→ Problem details:
Scan the records for "chapterclose". Report each line that includes it.

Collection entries
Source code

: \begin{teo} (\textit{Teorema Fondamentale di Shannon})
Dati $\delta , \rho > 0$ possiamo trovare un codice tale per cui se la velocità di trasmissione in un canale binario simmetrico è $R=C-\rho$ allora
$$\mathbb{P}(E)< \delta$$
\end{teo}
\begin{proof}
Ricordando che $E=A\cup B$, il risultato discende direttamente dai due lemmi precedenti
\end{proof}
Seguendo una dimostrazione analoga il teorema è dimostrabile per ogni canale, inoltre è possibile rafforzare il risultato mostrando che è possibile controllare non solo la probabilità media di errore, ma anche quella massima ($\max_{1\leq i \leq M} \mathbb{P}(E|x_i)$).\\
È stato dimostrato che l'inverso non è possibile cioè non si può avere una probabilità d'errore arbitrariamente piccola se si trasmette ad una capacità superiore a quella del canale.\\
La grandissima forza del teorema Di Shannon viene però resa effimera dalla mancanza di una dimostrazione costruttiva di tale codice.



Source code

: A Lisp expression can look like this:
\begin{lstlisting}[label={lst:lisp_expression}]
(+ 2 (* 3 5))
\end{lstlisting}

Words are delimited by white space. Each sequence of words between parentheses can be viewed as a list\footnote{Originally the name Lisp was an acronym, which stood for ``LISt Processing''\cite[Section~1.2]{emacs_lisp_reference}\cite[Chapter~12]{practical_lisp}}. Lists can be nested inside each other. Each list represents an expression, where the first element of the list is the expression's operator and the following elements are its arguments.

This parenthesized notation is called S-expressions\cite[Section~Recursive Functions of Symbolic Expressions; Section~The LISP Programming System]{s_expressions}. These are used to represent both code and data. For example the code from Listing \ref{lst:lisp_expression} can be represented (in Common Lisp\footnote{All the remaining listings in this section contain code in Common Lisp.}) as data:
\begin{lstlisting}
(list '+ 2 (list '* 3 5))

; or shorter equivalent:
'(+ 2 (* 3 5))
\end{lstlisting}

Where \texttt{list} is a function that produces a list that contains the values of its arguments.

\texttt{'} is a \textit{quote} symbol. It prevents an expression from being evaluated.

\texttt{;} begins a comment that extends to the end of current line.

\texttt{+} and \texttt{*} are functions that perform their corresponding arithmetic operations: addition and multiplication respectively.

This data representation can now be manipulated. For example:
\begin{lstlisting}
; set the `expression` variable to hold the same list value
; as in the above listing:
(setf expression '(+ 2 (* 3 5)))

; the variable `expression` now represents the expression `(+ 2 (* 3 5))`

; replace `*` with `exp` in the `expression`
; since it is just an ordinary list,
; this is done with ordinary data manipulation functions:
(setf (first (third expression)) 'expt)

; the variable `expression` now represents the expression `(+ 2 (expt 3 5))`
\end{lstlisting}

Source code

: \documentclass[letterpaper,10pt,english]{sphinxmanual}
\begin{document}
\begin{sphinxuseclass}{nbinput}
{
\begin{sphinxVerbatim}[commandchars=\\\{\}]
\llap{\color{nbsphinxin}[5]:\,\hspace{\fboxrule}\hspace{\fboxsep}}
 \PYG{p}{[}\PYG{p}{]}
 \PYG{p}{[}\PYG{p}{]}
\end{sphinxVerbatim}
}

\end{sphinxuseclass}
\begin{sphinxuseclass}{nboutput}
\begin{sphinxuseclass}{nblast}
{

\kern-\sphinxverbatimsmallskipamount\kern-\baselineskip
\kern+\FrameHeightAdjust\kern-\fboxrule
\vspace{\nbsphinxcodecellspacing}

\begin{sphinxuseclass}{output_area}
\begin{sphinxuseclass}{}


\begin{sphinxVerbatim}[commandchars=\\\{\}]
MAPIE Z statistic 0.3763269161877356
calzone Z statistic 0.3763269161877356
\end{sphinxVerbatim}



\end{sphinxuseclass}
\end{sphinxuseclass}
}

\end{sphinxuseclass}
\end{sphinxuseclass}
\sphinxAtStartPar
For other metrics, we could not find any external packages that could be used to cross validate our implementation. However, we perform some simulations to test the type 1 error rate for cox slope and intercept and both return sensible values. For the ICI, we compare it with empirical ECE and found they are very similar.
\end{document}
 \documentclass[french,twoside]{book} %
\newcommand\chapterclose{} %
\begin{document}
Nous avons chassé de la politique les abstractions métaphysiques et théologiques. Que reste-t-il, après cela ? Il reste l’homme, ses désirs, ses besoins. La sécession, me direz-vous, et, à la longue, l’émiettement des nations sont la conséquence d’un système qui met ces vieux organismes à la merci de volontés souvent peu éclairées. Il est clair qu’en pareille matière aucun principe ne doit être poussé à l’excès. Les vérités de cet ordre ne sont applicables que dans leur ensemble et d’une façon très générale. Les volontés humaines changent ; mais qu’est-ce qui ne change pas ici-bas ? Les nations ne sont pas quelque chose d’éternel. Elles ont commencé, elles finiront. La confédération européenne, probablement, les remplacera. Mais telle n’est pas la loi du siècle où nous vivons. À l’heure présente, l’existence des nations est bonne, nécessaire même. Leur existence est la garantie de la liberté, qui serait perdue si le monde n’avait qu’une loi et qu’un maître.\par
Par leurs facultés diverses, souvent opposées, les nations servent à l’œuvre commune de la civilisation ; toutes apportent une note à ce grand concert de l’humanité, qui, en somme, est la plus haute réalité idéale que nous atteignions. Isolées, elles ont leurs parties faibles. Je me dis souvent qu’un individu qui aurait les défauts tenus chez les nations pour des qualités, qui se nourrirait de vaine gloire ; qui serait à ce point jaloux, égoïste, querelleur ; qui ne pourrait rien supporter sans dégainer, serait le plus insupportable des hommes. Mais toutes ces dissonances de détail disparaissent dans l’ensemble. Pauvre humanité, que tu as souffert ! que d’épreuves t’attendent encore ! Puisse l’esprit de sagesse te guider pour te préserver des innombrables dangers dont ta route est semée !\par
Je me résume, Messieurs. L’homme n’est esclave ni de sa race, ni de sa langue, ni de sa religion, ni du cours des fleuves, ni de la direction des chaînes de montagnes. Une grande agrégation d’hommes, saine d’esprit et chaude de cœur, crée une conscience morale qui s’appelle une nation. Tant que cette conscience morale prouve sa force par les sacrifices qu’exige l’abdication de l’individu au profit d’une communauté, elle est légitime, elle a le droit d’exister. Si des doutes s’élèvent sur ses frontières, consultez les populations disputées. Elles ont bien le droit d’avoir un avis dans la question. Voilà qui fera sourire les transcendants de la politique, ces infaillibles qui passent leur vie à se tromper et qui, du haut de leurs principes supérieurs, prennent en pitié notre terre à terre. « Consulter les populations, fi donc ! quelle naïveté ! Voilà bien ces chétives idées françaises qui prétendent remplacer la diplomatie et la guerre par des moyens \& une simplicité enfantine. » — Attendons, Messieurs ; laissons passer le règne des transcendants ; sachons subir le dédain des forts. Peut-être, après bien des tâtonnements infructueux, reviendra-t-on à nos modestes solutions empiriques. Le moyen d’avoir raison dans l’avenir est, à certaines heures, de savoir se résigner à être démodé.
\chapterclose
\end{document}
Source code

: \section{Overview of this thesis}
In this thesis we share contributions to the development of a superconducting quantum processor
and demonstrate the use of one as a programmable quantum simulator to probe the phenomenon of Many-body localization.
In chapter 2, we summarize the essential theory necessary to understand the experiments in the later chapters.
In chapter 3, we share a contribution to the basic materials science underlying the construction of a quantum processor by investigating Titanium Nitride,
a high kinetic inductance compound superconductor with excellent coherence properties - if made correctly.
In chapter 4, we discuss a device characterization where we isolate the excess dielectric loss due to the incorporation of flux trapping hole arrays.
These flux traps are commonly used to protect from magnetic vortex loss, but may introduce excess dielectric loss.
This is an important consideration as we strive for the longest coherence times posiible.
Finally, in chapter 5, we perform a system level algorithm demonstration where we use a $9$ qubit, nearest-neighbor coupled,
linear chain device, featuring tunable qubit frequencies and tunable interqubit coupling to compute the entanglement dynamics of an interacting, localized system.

→ Solution for this problem:
\newcommand\chapterclose{} %
\chapterclose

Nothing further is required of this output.